Artificial intelligent assistant

Finding steady state concentration given half life and production rate Intracellular molecule B is normally synthesized at a constant rate of 1000 molecules/second. The lifetime B = 200 s. How do I find the concentration of molecule B when it is at a steady state? **_I Tried:_** For molecule B. **P** is concentration of molecule B. 2^-(dt/200) * **P** \+ 1000 * dt = **P** "2^-(dt/200)" is the half life formula. I multiply it by **P** to give me current concentration of molecule B. Then I add 1000 * dt to give me the amount of molecule B being produced at an exact moment. Rearranging the variables: **P** = (1000 * dt) / (1-2^(-dt/200)) Now I limit dt --> 0 to give me **P** : lim t->0 (1000 * dt) / (1-2^(-dt/200)) = l'hopital's rule: lim t->0 1000/ (0.005 * ln2 * 2^(-dt/200)) Plugging in dt = 0, what I get is a steady state concentration of molecule B = 200000 / ln(2). However, the correct steady state concentration for molecule B is just 200000. Suggestions?
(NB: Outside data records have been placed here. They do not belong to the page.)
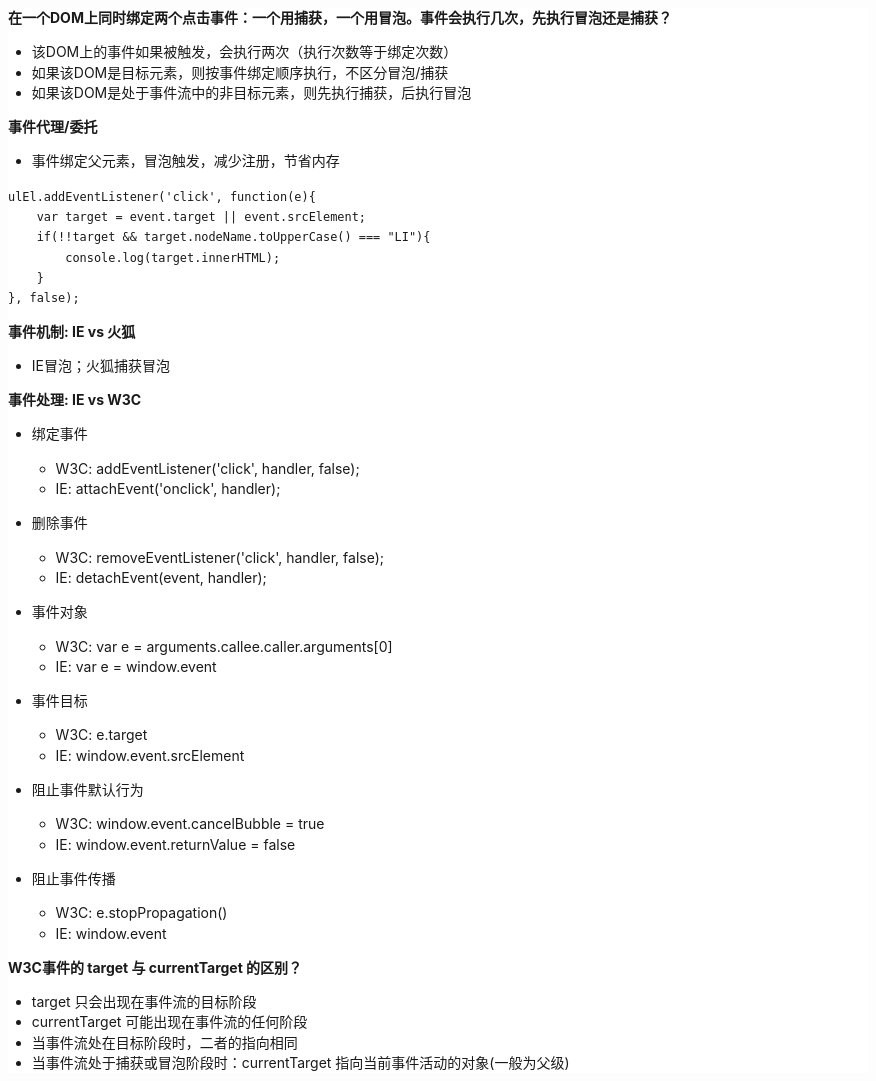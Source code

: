 

**在一个DOM上同时绑定两个点击事件：一个用捕获，一个用冒泡。事件会执行几次，先执行冒泡还是捕获？**
* 该DOM上的事件如果被触发，会执行两次（执行次数等于绑定次数）
* 如果该DOM是目标元素，则按事件绑定顺序执行，不区分冒泡/捕获
* 如果该DOM是处于事件流中的非目标元素，则先执行捕获，后执行冒泡




**事件代理/委托**
* 事件绑定父元素，冒泡触发，减少注册，节省内存
```
ulEl.addEventListener('click', function(e){
    var target = event.target || event.srcElement;
    if(!!target && target.nodeName.toUpperCase() === "LI"){
        console.log(target.innerHTML);
    }
}, false);
```



**事件机制: IE vs 火狐**
- IE冒泡；火狐捕获冒泡



**事件处理: IE vs W3C**

* 绑定事件
  - W3C: addEventListener('click', handler, false);
  - IE: attachEvent('onclick', handler);

* 删除事件
  - W3C: removeEventListener('click', handler, false);
  - IE: detachEvent(event, handler);

* 事件对象
  - W3C: var e = arguments.callee.caller.arguments[0]
  - IE: var e = window.event

* 事件目标
  - W3C: e.target
  - IE: window.event.srcElement

* 阻止事件默认行为
  - W3C: window.event.cancelBubble = true
  - IE: window.event.returnValue = false

* 阻止事件传播
  - W3C: e.stopPropagation()
  - IE: window.event




**W3C事件的 target 与 currentTarget 的区别？**
* target 只会出现在事件流的目标阶段
* currentTarget 可能出现在事件流的任何阶段
* 当事件流处在目标阶段时，二者的指向相同
* 当事件流处于捕获或冒泡阶段时：currentTarget 指向当前事件活动的对象(一般为父级)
**tl;dr** besides making this a bit harder than necessary, your main problem is that you have confused the **lifetime** (average time to removal of a molecule), not the **half-life** (time until half of the molecules are removed, which is $\ln(2)$ times the lifetime ...) Wikipedia has some formulas ...

You can translate the problem into a differential equation (not as scary as it sounds):

$$ \frac{dB}{dt} = \underbrace{1000\vphantom{\frac{1}{200}}}_{\textrm{production}} - \underbrace{\frac{1}{200} B}_{\textrm{removal}} $$

The only tricky part here is recognizing that if the lifetime is 200 s, a fraction 1/200 of the existing molecules will be removed per second.

Now we have to solve this at equilibrium: $dB/dt =0$. We get $$ \begin{split} 1000 - \frac{B}{200} & = 0 \\\ 1000 & = \frac{B}{200} \\\ B = 200000 \end{split} $$

Or you could memorize Little's Law: steady state = arrival (1000/s) $\times$ lifetime (200 s).